Beil levantó la taza. El vapor le recorrió las gafas como una llovizna. Parpadeó.

—¿Sabes quién soy?

—Ningún segundón, intuyo.

—Intuyes bien.

—Aparte de eso, ni idea.

—Perfecto. Como debe ser. —Tomó otro sorbo de café—. Parece que ya tenemos algo en común. —Volvió a beber y vació la taza—. Entre otras cosas, soy el dueño de este restaurante. Me he tomado la libertad de pedir en tu nombre, y pensé que antes nos podríamos tomar una copa. Creo que prefieres el whisky de malta, ¿no? —Apareció un camarero con un frasco de cristal—. Es de Orkney. Este whisky ha pasado una buena temporada en la barrica. Esperando el momento oportuno, por decirlo de algún modo.

Driver alzó su vaso en señal de agradecimiento, tomó un sorbo y lo mantuvo en la boca.

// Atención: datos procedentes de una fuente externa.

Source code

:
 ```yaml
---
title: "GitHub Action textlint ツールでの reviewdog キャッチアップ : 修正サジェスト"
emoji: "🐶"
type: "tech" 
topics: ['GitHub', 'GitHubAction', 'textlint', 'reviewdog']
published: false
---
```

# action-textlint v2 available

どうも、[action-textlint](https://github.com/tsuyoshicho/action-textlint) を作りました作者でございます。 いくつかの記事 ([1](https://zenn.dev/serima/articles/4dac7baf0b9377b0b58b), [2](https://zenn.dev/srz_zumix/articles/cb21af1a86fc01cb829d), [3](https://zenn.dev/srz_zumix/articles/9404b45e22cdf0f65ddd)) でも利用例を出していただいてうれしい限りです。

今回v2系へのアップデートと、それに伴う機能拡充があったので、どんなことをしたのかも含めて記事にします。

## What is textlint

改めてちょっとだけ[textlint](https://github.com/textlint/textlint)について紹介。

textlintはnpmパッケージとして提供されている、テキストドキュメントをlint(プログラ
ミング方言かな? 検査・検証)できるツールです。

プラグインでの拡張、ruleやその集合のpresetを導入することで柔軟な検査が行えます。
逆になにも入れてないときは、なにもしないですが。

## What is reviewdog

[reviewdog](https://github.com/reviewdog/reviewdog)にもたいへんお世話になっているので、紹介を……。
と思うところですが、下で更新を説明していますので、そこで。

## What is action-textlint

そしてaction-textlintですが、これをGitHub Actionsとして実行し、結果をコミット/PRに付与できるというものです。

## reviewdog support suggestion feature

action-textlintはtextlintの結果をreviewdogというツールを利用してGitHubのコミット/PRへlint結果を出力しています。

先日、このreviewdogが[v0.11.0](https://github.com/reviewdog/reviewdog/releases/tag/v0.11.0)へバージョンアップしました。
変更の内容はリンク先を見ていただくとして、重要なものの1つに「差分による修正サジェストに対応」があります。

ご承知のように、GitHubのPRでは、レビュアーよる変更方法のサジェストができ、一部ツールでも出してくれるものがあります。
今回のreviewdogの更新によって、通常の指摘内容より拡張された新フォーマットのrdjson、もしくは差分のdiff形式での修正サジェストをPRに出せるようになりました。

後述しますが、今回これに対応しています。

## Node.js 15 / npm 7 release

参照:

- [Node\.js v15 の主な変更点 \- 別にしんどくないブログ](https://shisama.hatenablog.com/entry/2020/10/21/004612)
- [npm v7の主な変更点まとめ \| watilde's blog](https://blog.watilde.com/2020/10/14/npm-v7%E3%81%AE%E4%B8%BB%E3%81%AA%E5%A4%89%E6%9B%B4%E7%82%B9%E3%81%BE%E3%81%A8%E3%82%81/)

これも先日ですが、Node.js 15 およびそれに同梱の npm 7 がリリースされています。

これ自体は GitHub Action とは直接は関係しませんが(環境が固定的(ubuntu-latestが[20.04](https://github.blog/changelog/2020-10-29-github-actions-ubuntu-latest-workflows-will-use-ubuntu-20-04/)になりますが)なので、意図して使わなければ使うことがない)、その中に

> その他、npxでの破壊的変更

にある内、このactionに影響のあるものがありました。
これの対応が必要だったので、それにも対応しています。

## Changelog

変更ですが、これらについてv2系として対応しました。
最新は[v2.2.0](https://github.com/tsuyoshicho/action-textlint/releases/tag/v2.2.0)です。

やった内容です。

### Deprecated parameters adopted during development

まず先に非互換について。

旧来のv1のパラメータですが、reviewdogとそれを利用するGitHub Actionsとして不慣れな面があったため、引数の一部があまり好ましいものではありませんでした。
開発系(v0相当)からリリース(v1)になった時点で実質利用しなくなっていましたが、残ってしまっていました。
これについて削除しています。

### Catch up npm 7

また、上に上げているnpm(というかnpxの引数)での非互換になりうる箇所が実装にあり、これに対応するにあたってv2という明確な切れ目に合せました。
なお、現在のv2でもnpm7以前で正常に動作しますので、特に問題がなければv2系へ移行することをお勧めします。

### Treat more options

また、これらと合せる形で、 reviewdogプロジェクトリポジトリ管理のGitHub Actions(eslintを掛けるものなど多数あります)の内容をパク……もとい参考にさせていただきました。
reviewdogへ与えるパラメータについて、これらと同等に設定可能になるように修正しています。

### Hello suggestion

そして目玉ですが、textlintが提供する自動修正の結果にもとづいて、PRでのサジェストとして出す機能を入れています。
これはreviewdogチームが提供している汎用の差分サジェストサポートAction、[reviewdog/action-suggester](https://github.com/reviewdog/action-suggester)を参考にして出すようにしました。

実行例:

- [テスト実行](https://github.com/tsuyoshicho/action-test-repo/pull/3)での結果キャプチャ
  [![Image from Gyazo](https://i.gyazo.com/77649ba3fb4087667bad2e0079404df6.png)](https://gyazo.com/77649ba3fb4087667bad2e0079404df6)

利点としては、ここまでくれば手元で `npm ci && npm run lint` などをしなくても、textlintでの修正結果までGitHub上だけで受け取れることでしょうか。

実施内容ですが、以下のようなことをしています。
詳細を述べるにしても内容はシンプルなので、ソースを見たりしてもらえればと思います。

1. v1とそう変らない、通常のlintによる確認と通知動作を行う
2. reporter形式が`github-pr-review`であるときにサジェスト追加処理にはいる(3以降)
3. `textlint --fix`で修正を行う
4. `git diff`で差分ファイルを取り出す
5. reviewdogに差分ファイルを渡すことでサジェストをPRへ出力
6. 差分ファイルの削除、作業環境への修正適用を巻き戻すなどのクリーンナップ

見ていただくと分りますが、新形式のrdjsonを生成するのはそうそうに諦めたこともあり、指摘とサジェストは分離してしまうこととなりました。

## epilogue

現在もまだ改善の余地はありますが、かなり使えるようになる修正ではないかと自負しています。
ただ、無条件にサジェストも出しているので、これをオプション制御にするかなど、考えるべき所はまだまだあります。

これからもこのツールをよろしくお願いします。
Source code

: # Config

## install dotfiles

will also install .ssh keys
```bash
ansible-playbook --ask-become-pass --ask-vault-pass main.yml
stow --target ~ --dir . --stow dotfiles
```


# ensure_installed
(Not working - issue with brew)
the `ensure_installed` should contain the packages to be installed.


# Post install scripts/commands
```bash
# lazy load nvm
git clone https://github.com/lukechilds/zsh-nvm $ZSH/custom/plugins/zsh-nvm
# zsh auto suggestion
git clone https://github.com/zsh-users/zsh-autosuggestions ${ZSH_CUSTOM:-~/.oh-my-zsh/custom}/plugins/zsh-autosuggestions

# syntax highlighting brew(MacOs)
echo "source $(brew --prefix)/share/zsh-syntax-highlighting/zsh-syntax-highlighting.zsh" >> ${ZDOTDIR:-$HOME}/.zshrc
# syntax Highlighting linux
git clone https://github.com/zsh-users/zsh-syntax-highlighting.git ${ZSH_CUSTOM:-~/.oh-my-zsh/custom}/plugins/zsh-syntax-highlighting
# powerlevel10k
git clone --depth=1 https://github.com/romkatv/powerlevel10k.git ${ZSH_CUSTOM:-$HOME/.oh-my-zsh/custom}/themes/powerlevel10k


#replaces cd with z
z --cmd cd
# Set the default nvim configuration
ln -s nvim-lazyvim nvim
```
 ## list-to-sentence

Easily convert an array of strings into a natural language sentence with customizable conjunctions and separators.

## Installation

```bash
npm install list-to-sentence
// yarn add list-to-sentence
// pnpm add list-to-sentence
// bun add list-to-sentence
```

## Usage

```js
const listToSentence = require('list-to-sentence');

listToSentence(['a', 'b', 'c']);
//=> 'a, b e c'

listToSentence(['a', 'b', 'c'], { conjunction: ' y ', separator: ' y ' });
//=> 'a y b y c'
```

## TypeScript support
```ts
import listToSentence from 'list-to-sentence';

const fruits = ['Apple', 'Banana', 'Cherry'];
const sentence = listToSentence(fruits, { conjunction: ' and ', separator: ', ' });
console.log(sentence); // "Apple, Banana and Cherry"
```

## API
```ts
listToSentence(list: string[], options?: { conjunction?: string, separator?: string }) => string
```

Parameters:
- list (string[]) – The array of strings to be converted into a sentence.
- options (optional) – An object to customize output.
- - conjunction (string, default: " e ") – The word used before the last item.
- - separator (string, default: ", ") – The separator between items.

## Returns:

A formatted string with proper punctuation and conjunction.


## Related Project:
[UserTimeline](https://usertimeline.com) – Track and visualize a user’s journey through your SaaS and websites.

—A los doce años, viste a tu madre matar a tu padre. Luego viviste cuatro años en Tucson, con una pareja llamada Smith. Siguen en esa casa, por cierto. Te fuiste sin despedirte y te convertiste en especialista automovilístico en Los Ángeles; uno de los mejores, según dicen. He visto tu trabajo y les doy la razón. Fue la otra carrera la que no te salió tan bien.

»A partir de ahí, te pierdes de vista, y lo que dejas atrás ya no es una casa, sino un reguero de cadáveres. Reapareces un poco después —un nuevo día, una nueva ciudad— como Paul West. Pasan los años y vuelves a desaparecer, para dejarte ver de nuevo, o, mejor dicho, pasar desapercibido, por aquí.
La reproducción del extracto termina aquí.